Nigina Sattarova göçmen bir kadın. Bu da maruz kaldığı suçu daha meşru hale getiriyor erkekler için, erkekleri kollayanlar için. Göçmen kadınların deneyimlerinden biliyoruz ki bu ülkede göçmen kadınlar şiddete maruz kaldıklarında polise gitmekten korkuyor, çünkü biliyorlar ki giderlerse Geri Gönderme Merkezlerine götürülecekler.
Bu korku onları çaresiz bir durumda bırakırken, erkeklerin gözünde ise şiddet uygulamaya daha da elverişli hale getiriyor.
Biliyoruz ki pek çok göçmen kadın erkekler tarafından ülkelerine geri gönderilmekle tehdit ediliyor. Erkekler kimi zaman pasaportlarını ellerinden alıyor ve hatta resmi başvurularını engelleyip Türkiye’de kalış statülerinin kaçak duruma düşmesine neden oluyor.
Yani göçmen olmaları da kadınlara yönelik bir şiddet aracı olarak kullanılıyor. Yine el birliği ile, devlet ve erkek işbirliği ile kadınların yaşamları cehenneme çevriliyor.

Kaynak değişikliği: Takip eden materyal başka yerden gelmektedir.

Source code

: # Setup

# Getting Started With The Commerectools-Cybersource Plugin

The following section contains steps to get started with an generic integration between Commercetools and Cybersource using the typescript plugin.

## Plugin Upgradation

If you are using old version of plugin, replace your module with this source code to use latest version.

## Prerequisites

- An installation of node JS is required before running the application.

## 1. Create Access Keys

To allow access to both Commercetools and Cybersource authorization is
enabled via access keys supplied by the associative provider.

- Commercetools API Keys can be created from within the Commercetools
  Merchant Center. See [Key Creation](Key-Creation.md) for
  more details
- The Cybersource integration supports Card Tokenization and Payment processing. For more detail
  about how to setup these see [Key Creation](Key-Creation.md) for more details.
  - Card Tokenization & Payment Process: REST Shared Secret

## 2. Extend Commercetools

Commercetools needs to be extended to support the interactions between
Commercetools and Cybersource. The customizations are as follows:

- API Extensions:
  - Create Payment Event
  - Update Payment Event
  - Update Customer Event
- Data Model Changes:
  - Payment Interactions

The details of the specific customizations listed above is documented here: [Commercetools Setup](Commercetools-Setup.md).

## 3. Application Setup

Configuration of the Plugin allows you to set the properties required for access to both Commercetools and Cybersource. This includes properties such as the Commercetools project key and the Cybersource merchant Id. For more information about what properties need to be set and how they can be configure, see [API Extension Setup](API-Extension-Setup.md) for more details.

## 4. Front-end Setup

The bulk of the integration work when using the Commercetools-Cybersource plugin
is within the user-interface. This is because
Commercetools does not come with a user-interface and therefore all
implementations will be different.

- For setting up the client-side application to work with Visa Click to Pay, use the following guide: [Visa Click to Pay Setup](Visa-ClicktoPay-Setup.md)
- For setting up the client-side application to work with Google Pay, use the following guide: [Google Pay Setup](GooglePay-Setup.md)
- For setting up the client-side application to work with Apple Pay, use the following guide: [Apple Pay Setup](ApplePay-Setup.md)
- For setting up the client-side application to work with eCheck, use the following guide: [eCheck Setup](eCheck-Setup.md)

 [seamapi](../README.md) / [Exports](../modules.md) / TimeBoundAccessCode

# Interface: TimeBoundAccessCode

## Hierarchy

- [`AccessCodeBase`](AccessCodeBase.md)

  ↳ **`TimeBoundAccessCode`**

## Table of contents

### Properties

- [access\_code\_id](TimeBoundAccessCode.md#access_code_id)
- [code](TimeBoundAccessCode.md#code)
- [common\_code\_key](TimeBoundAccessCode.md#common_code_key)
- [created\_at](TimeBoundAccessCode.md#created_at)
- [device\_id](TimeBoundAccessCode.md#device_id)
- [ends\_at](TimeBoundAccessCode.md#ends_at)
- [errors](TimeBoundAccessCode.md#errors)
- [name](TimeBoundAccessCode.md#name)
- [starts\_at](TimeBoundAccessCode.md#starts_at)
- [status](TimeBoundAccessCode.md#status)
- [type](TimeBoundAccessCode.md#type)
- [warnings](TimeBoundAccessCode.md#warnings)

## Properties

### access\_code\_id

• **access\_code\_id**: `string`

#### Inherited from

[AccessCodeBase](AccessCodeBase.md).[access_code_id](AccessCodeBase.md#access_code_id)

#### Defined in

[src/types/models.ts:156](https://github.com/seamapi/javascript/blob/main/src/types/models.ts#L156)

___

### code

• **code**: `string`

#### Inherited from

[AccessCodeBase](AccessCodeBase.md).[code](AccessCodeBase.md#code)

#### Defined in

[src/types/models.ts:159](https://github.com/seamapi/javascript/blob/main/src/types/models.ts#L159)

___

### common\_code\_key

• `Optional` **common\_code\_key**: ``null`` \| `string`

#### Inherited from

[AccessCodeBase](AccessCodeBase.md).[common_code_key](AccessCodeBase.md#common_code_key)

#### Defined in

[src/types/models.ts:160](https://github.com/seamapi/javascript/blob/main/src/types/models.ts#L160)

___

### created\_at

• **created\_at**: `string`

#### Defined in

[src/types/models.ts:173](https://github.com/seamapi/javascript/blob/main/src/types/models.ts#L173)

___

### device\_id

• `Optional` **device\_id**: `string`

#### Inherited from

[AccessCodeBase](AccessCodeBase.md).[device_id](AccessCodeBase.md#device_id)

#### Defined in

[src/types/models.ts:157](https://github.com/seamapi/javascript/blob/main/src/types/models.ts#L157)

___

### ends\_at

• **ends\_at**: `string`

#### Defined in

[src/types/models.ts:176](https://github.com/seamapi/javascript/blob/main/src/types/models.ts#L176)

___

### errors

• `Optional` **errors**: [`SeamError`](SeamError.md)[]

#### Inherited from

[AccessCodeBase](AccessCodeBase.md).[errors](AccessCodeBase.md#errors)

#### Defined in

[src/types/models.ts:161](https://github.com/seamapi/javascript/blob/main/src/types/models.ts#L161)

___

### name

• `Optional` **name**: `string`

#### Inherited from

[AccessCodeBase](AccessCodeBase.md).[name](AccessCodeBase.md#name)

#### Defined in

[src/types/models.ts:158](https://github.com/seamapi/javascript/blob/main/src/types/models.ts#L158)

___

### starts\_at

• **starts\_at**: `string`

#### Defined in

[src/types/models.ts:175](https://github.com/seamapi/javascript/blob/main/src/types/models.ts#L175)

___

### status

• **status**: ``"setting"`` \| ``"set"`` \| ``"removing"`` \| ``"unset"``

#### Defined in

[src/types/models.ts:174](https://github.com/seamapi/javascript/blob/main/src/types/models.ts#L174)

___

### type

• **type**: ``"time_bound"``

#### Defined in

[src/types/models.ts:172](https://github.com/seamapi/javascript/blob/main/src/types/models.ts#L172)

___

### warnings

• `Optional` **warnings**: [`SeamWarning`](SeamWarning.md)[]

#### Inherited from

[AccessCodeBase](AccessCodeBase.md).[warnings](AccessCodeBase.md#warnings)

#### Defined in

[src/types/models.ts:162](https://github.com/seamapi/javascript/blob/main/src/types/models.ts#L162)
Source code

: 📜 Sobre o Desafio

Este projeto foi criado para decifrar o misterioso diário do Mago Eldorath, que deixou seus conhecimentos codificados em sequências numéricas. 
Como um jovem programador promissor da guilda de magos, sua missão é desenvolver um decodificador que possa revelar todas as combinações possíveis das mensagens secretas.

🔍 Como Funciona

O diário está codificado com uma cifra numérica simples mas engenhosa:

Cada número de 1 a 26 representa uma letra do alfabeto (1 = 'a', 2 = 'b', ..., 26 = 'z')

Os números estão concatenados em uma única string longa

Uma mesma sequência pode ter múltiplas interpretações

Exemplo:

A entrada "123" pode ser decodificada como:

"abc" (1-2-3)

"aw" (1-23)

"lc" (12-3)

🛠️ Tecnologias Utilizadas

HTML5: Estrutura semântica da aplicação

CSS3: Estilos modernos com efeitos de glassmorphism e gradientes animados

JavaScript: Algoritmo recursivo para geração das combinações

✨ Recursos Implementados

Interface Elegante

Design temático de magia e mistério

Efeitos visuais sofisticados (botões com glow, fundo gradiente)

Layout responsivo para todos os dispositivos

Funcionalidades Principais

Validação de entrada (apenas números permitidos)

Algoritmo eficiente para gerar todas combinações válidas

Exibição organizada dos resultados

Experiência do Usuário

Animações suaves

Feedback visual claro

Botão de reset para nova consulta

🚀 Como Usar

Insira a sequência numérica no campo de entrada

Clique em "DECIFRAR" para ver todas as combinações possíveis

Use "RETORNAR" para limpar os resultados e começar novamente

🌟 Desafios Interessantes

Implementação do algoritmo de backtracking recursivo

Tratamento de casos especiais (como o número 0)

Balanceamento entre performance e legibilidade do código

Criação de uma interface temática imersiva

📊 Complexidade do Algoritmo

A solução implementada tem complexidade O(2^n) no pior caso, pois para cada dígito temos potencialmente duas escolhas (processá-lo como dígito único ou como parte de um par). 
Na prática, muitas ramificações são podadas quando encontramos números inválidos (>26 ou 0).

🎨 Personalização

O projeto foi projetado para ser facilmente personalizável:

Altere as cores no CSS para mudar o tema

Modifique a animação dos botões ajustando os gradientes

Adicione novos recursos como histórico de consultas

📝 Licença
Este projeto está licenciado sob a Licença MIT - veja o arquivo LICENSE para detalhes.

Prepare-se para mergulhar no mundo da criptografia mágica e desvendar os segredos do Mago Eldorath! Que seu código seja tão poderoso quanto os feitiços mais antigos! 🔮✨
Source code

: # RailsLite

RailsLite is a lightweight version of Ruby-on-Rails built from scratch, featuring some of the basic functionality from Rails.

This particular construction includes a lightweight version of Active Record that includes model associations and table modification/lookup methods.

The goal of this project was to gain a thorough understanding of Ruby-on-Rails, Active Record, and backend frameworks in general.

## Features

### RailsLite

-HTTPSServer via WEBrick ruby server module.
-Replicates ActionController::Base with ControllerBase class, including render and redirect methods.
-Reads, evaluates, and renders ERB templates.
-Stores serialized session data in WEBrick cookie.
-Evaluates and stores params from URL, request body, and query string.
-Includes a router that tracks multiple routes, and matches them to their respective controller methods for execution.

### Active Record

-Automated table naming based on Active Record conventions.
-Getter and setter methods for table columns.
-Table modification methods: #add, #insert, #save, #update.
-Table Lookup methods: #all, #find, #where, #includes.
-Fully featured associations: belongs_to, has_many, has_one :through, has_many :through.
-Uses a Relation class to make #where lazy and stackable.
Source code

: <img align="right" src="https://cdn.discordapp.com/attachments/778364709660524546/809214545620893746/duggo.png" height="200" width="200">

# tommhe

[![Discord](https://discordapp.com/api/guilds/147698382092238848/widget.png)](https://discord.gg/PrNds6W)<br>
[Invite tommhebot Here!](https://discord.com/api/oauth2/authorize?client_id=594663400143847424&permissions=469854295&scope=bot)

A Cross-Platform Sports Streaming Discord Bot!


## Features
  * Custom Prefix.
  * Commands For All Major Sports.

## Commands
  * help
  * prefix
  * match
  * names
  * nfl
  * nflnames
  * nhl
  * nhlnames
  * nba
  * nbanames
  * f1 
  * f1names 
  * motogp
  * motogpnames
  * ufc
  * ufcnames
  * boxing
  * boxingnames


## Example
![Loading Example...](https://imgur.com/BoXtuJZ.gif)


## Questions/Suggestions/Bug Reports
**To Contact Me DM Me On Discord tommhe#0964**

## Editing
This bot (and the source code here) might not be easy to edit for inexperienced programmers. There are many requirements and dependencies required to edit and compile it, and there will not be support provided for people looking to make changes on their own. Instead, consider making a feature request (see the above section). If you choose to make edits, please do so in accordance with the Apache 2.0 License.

Nigina Sattarova’nın hikayesini bilmiyoruz, belki de asla öğrenemeyeceğiz. Sokak ortasında boğazı kesilerek öldürülmesine gelen yolda Ümit S.’nin ona gün be gün şiddet uyguladığını bilmek için ise hikayesini öğrenmeye ihtiyacımız yok. Tanıdıkları, yakınları erkekler tarafından öldürülen her kadının hikayesi aynı: kendisine sistematik şiddet uygulayan bir erkek, kadından ihtiyaç duyduğu dayanışmayı esirgeyen devlet ve toplum.
Bizler bu hikaye değişene kadar mücadele etmeye, kadın cinayetlerine karşı feministler olarak isyan etmeye devam edeceğiz.